# Slick in Android Apps einsetzten



## Xym13 (26. Sep 2012)

Hallo zusammen,

ich wollte wissen, ob es möglich ist Slick in einer Android App einzusetzten. Denn ich hab gerne für Spiele Slick eingesetzt und möchte nun auch gerne ein Spiel als Android App erstellen.

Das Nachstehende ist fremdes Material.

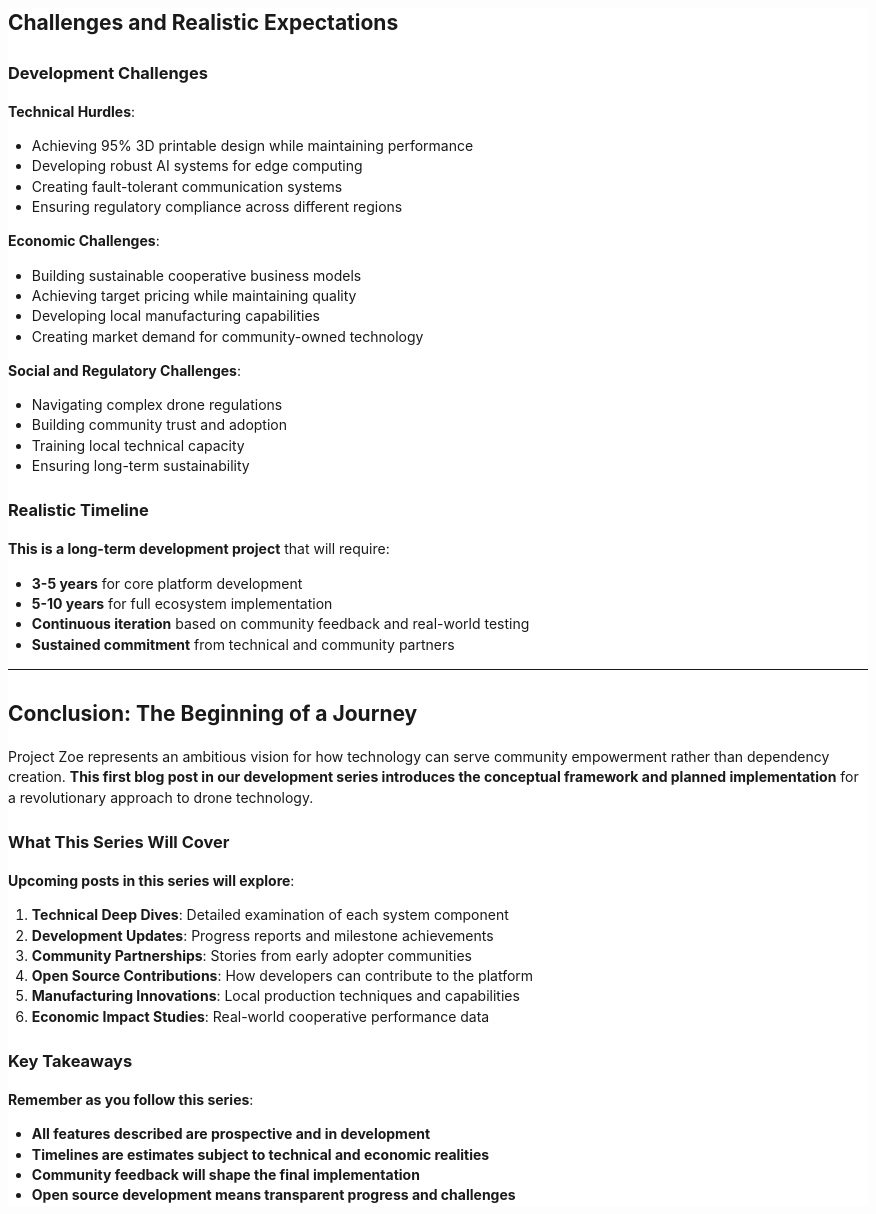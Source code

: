 
## Challenges and Realistic Expectations

### Development Challenges

**Technical Hurdles**:
- Achieving 95% 3D printable design while maintaining performance
- Developing robust AI systems for edge computing
- Creating fault-tolerant communication systems
- Ensuring regulatory compliance across different regions

**Economic Challenges**:
- Building sustainable cooperative business models
- Achieving target pricing while maintaining quality
- Developing local manufacturing capabilities
- Creating market demand for community-owned technology

**Social and Regulatory Challenges**:
- Navigating complex drone regulations
- Building community trust and adoption
- Training local technical capacity
- Ensuring long-term sustainability

### Realistic Timeline

**This is a long-term development project** that will require:
- **3-5 years** for core platform development
- **5-10 years** for full ecosystem implementation
- **Continuous iteration** based on community feedback and real-world testing
- **Sustained commitment** from technical and community partners

---

## Conclusion: The Beginning of a Journey

Project Zoe represents an ambitious vision for how technology can serve community empowerment rather than dependency creation. **This first blog post in our development series introduces the conceptual framework and planned implementation** for a revolutionary approach to drone technology.

### What This Series Will Cover

**Upcoming posts in this series will explore**:
1. **Technical Deep Dives**: Detailed examination of each system component
2. **Development Updates**: Progress reports and milestone achievements
3. **Community Partnerships**: Stories from early adopter communities
4. **Open Source Contributions**: How developers can contribute to the platform
5. **Manufacturing Innovations**: Local production techniques and capabilities
6. **Economic Impact Studies**: Real-world cooperative performance data

### Key Takeaways

**Remember as you follow this series**:
- **All features described are prospective and in development**
- **Timelines are estimates subject to technical and economic realities**
- **Community feedback will shape the final implementation**
- **Open source development means transparent progress and challenges**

Also, falls jemand weiß wie das geht und vielleicht ein Beispiel oder Tutorial hat würde ich mich sehr freuen!


----------



## kaetzacoatl (26. Sep 2012)

Slick benötigt die lwjgl Bibliotheken,
welche nativen Code benötigen.
Ich glaub nicht, dass es den auch
für Android gibt.


----------



## kaetzacoatl (26. Sep 2012)

ich hab da grad was gefunden:
Slick Forums &bull; View topic - Android + Slick
Vielleicht hilfst dir weiter.


----------



## Apo (27. Sep 2012)

Ja, es gibt, wie schon geschrieben, Slick-AE.
Ein großer Vorteil ist, dass du deinen Code so gut wie gar nicht umschreiben brauchst. Einen schönen Anfang findest du hier.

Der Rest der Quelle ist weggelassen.